Untuk diketahui, Appellate Body sebagai pengadilan banding sistem penyelesaian WTO sejak 2019 tidak lagi efektif menyelesaikan sengketa antar negara lantaran kekosongan hakim uji dan pemblokiran atas penunjukan hakim baru oleh Amerika Serikat. Untuk mengatasi kevakuman Appellate Body saat ini, dilakukan perbaikan kelembagaan dan kemungkinan penggantian sistem ajudikasi dua tingkat dengan ajudikasi satu tingkat.

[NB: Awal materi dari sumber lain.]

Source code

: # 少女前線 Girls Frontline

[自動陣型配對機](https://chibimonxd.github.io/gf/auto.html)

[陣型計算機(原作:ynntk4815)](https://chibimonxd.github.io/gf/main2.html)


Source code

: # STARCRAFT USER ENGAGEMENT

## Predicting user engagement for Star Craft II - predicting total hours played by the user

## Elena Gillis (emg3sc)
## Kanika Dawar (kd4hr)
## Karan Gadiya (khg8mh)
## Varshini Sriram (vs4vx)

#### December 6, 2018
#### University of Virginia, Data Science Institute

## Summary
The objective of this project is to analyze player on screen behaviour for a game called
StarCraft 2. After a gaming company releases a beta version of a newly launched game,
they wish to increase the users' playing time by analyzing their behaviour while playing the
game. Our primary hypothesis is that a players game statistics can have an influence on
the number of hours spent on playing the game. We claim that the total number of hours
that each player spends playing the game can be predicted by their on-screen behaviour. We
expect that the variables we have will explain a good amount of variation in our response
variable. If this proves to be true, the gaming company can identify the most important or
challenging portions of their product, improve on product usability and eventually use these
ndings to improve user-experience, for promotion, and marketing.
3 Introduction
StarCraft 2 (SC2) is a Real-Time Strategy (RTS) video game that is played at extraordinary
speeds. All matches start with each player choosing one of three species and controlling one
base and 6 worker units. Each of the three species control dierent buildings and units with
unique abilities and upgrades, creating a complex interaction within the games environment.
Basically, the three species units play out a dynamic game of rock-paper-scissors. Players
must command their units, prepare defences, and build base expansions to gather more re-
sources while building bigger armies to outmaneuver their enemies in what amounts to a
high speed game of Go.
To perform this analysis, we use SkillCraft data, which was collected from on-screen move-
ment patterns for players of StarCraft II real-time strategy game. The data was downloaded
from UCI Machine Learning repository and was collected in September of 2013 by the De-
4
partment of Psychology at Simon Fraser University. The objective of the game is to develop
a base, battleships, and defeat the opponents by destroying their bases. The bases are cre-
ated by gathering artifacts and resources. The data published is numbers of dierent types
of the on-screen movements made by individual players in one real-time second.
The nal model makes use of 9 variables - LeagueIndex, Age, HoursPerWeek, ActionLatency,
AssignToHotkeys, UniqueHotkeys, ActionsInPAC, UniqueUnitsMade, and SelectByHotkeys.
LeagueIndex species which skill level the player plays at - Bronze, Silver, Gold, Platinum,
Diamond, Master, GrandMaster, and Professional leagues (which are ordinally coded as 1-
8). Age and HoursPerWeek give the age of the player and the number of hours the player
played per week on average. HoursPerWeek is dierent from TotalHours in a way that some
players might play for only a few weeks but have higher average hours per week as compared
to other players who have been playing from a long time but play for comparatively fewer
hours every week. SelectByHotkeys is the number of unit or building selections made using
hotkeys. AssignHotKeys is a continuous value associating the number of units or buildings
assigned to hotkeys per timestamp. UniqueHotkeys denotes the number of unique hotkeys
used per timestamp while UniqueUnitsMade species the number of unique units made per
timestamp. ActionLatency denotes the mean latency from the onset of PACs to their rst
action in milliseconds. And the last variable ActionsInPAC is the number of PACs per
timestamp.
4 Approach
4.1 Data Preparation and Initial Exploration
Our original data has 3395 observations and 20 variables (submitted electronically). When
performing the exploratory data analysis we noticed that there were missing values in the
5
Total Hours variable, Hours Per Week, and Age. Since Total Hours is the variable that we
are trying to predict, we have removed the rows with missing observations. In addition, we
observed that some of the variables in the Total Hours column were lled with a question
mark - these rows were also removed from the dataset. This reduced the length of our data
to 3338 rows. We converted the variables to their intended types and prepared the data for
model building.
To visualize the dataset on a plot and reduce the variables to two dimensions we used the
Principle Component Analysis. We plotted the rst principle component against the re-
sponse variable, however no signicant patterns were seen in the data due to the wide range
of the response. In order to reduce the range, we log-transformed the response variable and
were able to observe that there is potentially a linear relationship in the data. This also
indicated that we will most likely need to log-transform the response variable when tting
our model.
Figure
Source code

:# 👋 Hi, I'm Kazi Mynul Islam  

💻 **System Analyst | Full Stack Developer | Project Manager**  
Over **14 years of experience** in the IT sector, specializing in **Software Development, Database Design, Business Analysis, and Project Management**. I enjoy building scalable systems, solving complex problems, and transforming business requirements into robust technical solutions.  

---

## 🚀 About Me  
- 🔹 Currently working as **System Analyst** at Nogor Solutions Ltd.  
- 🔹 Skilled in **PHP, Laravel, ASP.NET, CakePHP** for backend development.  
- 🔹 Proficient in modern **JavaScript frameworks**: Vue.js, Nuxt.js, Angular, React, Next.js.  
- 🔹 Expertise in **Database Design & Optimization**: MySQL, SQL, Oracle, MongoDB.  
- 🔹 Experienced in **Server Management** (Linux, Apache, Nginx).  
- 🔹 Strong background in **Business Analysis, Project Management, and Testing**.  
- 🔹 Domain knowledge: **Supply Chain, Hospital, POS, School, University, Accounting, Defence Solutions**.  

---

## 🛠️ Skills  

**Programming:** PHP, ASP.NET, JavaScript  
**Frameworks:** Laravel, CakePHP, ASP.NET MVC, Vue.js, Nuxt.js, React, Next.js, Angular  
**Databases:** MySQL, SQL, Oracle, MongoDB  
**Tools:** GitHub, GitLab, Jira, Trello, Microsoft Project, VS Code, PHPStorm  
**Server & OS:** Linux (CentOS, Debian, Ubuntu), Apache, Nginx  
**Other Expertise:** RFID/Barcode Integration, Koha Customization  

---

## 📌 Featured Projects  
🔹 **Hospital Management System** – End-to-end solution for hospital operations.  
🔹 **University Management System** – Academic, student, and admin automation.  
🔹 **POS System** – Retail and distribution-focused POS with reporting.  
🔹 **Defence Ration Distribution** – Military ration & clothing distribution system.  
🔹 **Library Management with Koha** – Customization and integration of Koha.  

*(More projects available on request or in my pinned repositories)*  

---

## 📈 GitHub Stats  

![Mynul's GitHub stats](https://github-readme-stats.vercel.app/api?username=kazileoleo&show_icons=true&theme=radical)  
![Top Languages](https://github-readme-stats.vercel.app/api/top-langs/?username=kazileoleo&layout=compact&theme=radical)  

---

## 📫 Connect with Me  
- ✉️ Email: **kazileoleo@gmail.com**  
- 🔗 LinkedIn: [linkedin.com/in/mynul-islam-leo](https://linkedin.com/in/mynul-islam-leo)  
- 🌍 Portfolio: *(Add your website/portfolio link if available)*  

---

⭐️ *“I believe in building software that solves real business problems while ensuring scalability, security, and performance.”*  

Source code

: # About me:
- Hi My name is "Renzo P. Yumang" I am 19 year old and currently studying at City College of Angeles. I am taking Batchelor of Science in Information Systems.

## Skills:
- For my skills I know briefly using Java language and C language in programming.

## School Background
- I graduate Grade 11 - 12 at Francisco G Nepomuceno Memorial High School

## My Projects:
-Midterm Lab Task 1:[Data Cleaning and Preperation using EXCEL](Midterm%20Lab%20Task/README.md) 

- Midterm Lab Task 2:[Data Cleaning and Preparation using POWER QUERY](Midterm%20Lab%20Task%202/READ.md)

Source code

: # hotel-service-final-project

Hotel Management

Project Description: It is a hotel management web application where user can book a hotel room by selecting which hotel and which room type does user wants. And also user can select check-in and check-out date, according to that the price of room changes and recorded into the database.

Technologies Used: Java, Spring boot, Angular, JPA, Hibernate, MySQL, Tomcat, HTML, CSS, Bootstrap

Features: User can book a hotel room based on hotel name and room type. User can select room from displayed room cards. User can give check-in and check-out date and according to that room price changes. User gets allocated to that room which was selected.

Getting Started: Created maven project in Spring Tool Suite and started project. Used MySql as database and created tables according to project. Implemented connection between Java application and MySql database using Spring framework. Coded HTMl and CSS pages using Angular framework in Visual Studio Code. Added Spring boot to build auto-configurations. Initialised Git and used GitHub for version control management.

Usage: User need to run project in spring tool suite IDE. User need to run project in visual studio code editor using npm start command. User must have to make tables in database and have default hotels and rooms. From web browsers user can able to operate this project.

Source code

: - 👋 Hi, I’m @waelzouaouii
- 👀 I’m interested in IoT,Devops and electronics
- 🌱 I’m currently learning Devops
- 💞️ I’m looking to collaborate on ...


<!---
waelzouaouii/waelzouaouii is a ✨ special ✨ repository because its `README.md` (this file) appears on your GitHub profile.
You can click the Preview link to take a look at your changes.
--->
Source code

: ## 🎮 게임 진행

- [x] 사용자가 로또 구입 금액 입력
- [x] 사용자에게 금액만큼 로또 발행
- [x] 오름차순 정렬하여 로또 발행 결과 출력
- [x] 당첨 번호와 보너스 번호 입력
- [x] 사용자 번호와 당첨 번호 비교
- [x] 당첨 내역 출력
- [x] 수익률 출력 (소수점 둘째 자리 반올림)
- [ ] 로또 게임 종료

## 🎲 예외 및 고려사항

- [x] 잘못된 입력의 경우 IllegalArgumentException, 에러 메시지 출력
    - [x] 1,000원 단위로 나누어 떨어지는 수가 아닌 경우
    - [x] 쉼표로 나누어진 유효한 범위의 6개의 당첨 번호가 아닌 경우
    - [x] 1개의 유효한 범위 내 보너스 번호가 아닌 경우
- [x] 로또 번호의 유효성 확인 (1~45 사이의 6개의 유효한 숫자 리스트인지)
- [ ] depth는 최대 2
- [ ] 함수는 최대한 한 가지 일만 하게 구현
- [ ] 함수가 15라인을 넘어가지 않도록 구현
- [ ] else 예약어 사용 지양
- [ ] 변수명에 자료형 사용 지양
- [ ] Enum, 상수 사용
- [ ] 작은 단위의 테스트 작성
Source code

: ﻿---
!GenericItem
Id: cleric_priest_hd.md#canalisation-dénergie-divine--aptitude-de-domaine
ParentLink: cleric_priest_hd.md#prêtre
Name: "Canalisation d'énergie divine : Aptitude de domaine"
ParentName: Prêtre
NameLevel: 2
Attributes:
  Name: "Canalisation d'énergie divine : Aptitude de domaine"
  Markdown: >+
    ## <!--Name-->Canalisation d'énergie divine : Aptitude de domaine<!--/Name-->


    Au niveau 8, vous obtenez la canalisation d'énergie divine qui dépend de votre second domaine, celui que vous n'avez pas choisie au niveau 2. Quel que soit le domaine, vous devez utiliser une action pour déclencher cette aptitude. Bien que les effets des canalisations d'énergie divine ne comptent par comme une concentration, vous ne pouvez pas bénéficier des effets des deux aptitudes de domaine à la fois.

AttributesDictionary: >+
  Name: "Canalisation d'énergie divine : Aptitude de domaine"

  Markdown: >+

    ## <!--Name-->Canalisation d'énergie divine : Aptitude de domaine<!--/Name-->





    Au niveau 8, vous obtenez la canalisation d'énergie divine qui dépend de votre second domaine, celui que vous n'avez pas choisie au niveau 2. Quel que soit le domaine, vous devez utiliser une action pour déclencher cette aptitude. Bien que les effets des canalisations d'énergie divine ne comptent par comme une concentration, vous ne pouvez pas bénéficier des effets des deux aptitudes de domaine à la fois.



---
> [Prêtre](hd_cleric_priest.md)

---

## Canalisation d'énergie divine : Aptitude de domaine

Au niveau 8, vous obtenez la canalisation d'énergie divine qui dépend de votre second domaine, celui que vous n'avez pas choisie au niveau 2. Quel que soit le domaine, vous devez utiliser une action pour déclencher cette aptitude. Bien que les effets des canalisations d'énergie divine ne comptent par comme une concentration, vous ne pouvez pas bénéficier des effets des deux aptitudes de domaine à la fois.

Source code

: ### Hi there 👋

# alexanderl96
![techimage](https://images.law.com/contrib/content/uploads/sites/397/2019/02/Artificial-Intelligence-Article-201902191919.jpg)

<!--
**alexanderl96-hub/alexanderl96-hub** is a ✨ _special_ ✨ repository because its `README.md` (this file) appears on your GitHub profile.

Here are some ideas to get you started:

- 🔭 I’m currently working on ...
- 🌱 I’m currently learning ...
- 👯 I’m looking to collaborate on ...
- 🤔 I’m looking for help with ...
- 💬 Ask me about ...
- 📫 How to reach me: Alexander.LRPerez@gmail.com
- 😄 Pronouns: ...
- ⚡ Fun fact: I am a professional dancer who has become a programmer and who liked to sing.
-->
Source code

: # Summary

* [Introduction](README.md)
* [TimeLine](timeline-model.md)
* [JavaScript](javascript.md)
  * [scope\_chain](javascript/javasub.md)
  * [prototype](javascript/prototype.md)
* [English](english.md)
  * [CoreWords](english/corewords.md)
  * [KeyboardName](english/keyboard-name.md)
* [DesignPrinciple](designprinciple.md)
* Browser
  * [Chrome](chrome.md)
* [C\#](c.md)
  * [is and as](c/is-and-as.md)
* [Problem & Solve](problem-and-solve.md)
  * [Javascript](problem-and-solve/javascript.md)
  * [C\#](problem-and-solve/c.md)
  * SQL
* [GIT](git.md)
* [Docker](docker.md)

Direktur Eksekutif Institute for Essential Services Reform (IESR), Fabby Tumiwa
Direktur Eksekutif Institute for Essential Services Reform (IESR), Fabby Tumiwa di acara Economic Outlook TVRI World

“Proses pemilihan hakim itu juga akan memakan waktu lama dan ada semacam kriteria di bawah aturan WTO yang dapat dinominasikan dan menjadi anggota badan tersebut, sehingga prosesnya masih berlangsung panjang. Bisa dikatakan kasus sengketa dagang ini sedang status quo,” terang Fabby Tumiwa. 

Fabby memaparkan, penyelesaian sengketa dagang kebijakan bahan mentah ini bergantung dengan berbagai keahlian komposisi hakim serta apakah negara seperti Indonesia bisa memberikan bukti baru yang memperlihatkan kebijakan bahan mentah Indonesia telah selaras dengan perjanjian WTO. Lebih lanjut, Fabby menekankan Indonesia memiliki alasan yang kuat untuk mengajukan banding di WTO. Pertama, Indonesia ingin memacu tumbuhnya industri pengolahan dan pemurnian (smelter) karena sejalan dengan kebijakan hilirisasi untuk meningkatkan nilai tambah sumber daya alam di dalam negeri. Kedua, Indonesia ingin membangun berbagai industri domestik, termasuk hilirisasi industri, industrialisasi, akan terus ditingkatkan. 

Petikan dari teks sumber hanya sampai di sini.